◆ Task requirements
Word for word, copy out every line of the records, omitting each picture.
======
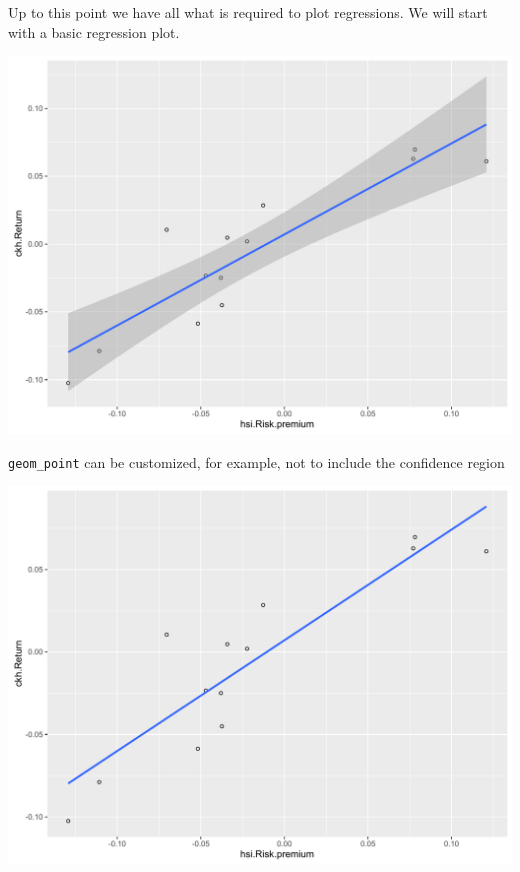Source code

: Up to this point we have all what is required to plot regressions. We
will start with a basic regression plot.

\begin{Shaded}
\begin{Highlighting}[]
\StringTok{ }\NormalTok{(}
\StringTok{      }\StringTok{ }\NormalTok{(}\NormalTok{) +}\StringTok{ }\NormalTok{(}
\end{Highlighting}
\end{Shaded}

\begin{center}\includegraphics[width=0.55\linewidth]{figures/lr_6-1} \end{center}

\texttt{geom\_point} can be customized, for example, not to include the
confidence region

\begin{Shaded}
\begin{Highlighting}[]
\StringTok{ }\NormalTok{(}
\StringTok{       }\NormalTok{(}\NormalTok{) +}\StringTok{ }\NormalTok{(}\NormalTok{) }
\end{Highlighting}
\end{Shaded}

\begin{center}\includegraphics[width=0.55\linewidth]{figures/lr_7-1} \end{center}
======
◆ Reply
Source code

: Up to this point we have all what is required to plot regressions. We
will start with a basic regression plot.

\begin{Shaded}
\begin{Highlighting}[]
\StringTok{ }\NormalTok{(}
\StringTok{      }\StringTok{ }\NormalTok{(}\NormalTok{) +}\StringTok{ }\NormalTok{(}
\end{Highlighting}
\end{Shaded}

\begin{center}\includegraphics[width=0.55\linewidth]{figures/lr_6-1} \end{center}

\texttt{geom\_point} can be customized, for example, not to include the
confidence region

\begin{Shaded}
\begin{Highlighting}[]
\StringTok{ }\NormalTok{(}
\StringTok{       }\NormalTok{(}\NormalTok{) +}\StringTok{ }\NormalTok{(}\NormalTok{) }
\end{Highlighting}
\end{Shaded}

\begin{center}\includegraphics[width=0.55\linewidth]{figures/lr_7-1} \end{center}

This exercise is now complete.